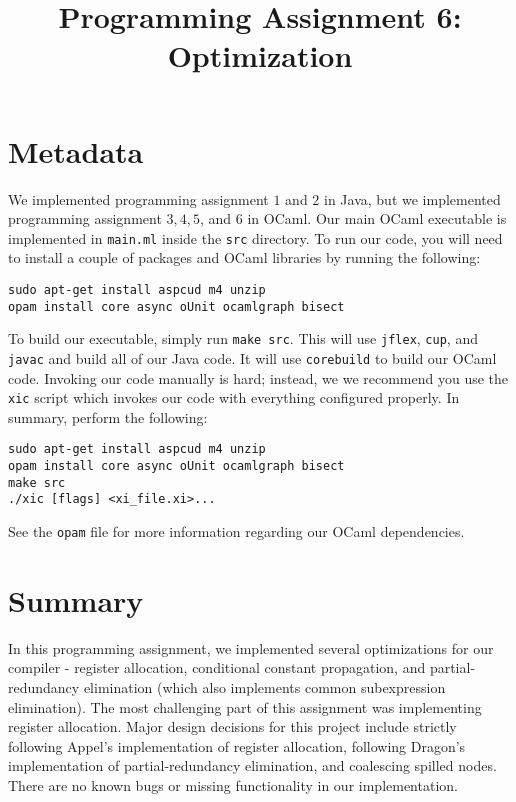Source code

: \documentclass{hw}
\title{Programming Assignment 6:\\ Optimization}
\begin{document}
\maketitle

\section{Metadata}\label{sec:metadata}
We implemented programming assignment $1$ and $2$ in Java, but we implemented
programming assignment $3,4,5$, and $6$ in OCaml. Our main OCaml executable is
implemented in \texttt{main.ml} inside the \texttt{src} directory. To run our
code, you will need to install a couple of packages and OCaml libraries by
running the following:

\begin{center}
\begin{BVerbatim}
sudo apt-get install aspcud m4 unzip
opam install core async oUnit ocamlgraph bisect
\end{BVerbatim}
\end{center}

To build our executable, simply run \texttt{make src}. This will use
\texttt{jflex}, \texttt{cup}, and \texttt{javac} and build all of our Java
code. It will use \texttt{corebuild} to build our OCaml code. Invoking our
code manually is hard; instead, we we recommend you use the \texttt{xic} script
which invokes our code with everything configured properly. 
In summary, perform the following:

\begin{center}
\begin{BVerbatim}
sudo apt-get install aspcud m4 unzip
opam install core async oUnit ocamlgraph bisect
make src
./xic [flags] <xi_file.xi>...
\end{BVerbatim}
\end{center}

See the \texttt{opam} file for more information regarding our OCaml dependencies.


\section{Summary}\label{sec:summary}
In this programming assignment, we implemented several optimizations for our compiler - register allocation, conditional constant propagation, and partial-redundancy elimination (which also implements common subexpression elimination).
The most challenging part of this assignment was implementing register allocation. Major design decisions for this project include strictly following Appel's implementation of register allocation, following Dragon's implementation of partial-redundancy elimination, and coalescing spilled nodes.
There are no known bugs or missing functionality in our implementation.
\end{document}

----------

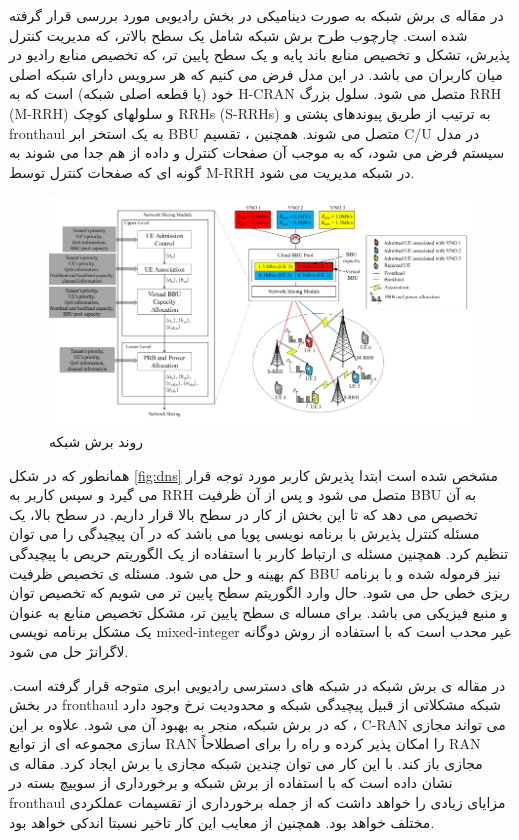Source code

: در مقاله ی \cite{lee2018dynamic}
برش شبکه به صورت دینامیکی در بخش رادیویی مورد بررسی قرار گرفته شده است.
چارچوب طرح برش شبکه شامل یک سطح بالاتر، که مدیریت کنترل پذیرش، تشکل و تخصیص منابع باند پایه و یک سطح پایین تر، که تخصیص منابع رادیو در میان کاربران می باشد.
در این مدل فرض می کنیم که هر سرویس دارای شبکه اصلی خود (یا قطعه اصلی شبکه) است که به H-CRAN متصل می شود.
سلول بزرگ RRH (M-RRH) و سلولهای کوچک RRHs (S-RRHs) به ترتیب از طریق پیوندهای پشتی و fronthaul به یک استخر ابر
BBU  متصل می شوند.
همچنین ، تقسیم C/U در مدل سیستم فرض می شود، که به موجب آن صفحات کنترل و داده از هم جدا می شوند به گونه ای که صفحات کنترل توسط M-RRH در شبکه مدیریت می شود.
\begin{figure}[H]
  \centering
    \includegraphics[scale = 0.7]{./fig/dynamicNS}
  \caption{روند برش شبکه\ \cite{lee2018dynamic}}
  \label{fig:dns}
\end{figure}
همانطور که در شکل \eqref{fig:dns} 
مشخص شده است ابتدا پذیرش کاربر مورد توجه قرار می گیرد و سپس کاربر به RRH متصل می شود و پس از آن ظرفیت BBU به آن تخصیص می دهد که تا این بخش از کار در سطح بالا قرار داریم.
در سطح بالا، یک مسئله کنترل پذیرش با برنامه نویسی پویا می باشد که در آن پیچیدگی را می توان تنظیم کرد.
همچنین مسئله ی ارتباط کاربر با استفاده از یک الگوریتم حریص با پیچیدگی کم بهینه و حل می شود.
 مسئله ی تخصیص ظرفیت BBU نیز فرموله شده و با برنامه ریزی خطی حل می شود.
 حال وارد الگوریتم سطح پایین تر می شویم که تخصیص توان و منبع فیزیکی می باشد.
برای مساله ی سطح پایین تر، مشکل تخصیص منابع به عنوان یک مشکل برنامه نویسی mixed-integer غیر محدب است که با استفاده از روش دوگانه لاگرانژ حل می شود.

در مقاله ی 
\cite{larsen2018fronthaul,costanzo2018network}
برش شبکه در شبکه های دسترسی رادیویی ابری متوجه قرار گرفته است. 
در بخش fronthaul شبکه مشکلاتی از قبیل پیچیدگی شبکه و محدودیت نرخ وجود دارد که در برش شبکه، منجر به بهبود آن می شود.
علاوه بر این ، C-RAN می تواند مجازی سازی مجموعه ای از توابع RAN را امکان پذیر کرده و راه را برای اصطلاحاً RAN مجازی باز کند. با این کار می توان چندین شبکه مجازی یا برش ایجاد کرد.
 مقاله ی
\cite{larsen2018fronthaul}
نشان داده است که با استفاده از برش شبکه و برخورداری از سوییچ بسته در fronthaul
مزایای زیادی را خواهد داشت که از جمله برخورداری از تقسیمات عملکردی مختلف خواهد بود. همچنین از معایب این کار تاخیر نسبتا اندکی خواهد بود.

----------

- **EXERCISE DESCRIPTION**
Search the lines above for the string "رادیویی", then show every one that has it.

- **RESULT BELOW**
برش شبکه به صورت دینامیکی در بخش رادیویی مورد بررسی قرار گرفته شده است.
برش شبکه در شبکه های دسترسی رادیویی ابری متوجه قرار گرفته است. 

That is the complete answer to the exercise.